## Problem to work on
Examine each line of the data. Copy the line if it includes the word "serializers".

+++

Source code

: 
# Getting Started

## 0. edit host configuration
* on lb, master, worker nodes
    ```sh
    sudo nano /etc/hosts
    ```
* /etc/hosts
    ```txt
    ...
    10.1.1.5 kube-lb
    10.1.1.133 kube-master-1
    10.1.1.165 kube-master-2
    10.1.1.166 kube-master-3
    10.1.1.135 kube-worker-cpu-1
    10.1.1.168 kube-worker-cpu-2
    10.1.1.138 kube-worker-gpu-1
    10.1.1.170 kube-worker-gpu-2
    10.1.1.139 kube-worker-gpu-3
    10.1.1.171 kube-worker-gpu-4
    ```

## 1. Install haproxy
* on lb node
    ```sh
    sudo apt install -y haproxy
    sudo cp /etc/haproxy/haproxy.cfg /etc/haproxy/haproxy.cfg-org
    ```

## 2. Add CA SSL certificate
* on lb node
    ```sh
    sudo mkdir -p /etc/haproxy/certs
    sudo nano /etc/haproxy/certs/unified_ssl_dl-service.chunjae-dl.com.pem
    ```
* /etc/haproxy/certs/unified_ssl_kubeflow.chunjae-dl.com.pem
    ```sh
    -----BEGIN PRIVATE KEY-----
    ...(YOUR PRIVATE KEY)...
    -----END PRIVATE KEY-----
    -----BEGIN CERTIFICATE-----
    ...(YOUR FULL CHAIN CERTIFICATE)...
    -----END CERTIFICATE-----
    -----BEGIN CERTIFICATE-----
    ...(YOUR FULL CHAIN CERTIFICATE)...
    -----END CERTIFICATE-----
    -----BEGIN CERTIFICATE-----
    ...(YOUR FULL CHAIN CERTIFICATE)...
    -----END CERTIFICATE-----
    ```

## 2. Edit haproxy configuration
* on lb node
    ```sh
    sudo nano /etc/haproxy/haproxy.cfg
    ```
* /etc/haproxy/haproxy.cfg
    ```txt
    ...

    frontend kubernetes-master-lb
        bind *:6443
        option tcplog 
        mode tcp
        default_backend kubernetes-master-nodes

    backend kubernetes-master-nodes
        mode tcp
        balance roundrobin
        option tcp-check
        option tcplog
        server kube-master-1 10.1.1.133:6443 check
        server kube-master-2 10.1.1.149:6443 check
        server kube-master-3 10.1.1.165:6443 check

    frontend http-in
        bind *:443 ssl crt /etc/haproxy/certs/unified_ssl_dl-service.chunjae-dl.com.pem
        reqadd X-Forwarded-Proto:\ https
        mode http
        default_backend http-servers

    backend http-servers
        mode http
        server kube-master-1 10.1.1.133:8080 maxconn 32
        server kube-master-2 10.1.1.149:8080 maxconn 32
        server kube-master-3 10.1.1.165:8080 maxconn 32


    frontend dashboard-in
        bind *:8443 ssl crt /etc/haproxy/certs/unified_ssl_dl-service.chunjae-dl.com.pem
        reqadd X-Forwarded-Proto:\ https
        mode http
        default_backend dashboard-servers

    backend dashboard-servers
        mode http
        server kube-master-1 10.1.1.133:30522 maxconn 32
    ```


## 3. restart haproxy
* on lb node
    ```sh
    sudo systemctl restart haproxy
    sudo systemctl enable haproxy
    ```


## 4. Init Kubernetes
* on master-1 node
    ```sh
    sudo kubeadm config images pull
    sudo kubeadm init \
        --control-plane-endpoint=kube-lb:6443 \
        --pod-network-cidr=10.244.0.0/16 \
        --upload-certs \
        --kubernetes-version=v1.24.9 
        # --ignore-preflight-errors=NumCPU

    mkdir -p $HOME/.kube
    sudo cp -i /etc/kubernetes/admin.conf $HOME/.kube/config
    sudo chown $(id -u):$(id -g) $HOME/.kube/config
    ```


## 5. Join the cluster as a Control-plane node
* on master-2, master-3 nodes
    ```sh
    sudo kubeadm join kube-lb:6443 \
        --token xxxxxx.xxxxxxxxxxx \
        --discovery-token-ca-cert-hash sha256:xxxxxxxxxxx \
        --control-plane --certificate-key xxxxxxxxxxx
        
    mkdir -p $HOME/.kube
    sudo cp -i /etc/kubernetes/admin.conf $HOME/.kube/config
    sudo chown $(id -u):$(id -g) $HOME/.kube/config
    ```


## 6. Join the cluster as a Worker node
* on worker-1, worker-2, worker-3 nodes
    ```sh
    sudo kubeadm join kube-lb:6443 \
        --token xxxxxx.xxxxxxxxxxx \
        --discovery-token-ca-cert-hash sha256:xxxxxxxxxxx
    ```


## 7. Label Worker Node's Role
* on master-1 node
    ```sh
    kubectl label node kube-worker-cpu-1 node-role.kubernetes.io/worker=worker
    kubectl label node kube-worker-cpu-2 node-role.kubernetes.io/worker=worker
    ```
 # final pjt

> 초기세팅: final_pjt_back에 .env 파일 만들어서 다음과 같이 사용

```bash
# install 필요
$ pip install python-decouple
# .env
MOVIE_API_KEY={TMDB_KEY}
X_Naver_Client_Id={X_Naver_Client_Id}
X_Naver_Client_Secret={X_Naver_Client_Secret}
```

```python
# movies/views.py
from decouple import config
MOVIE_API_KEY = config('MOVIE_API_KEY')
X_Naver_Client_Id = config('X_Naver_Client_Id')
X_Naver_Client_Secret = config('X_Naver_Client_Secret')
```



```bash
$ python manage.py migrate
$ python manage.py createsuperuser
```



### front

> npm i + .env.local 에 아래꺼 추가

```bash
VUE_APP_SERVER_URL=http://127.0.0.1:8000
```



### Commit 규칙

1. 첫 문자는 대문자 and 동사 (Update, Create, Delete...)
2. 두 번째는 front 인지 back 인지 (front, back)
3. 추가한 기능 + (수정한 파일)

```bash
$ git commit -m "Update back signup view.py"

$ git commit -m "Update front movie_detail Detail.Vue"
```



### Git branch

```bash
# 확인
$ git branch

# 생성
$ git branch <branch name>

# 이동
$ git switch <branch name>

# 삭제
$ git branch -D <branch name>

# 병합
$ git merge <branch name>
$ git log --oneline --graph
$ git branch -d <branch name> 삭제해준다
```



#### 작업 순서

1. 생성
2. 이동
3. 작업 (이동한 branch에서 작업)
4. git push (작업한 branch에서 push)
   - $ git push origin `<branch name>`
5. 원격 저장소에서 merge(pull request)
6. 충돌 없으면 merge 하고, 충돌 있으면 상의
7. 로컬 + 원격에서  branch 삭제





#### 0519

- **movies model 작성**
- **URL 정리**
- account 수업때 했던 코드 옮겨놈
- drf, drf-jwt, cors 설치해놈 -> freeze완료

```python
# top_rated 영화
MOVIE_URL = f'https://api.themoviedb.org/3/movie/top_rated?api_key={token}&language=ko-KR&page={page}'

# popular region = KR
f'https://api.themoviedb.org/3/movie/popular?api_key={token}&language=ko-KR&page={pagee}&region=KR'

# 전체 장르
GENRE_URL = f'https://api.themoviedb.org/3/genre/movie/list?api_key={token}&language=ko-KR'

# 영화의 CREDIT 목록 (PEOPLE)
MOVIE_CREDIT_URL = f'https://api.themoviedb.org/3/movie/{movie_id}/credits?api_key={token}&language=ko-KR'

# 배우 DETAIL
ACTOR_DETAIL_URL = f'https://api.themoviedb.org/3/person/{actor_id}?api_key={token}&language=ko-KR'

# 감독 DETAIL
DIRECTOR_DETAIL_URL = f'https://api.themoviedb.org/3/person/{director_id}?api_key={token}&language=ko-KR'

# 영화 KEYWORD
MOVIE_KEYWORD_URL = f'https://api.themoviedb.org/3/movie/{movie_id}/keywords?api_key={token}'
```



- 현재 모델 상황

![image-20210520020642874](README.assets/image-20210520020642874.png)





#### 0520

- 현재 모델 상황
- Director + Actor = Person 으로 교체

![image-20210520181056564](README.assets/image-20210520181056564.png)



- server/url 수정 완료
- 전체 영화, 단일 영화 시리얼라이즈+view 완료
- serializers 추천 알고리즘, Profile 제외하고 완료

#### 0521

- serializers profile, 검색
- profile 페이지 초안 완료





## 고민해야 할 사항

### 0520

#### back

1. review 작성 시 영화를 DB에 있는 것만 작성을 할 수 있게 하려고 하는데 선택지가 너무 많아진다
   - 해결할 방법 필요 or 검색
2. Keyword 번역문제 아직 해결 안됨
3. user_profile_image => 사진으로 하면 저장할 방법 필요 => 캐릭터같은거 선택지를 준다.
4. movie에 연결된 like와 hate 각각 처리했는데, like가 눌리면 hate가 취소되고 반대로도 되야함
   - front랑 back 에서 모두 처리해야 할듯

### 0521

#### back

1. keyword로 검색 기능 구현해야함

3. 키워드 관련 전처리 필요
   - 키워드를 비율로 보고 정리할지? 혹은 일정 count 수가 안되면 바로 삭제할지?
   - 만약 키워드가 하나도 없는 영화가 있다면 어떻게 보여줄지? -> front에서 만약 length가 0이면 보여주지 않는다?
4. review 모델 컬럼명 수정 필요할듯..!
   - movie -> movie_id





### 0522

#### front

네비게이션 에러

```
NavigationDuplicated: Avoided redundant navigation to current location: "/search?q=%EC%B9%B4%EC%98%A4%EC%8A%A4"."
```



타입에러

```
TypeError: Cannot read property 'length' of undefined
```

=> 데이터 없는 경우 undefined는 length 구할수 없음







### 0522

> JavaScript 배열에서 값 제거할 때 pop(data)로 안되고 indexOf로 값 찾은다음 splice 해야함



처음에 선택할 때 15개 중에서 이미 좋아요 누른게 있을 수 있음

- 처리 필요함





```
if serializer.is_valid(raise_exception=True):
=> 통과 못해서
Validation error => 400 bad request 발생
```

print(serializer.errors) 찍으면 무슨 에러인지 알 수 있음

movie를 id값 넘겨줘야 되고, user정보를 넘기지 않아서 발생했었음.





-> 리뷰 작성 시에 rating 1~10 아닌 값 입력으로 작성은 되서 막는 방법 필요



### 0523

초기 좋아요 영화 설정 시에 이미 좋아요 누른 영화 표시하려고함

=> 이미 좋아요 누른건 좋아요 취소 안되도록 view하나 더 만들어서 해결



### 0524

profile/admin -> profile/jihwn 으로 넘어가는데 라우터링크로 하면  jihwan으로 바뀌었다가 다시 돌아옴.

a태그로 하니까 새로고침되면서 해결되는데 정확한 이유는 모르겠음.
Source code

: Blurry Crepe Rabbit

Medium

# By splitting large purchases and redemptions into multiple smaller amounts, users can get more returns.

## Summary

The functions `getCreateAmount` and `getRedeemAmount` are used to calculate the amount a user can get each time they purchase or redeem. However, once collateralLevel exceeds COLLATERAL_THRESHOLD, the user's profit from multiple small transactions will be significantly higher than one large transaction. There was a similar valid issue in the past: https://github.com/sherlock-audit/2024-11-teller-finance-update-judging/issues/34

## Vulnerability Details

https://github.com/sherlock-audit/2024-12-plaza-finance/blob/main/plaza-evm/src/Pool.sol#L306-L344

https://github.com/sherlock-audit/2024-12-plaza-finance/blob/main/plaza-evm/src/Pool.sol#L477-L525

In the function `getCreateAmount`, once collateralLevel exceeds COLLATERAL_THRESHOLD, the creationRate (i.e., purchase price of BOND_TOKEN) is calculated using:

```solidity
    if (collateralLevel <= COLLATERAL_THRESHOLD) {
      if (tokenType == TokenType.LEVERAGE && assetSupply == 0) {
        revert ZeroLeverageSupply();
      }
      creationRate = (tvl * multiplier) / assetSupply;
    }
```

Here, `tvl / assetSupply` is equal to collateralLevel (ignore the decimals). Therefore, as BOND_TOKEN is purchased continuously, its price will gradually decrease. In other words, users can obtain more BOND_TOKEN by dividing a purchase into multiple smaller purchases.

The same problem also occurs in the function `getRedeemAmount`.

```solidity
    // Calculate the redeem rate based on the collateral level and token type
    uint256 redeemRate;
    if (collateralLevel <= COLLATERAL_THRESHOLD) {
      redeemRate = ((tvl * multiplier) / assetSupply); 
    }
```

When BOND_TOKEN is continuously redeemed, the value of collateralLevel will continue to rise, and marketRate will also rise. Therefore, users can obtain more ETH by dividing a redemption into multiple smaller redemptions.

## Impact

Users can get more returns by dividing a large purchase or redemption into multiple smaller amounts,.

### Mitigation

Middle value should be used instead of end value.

+++

## Expected answer
- serializers 추천 알고리즘, Profile 제외하고 완료
- serializers profile, 검색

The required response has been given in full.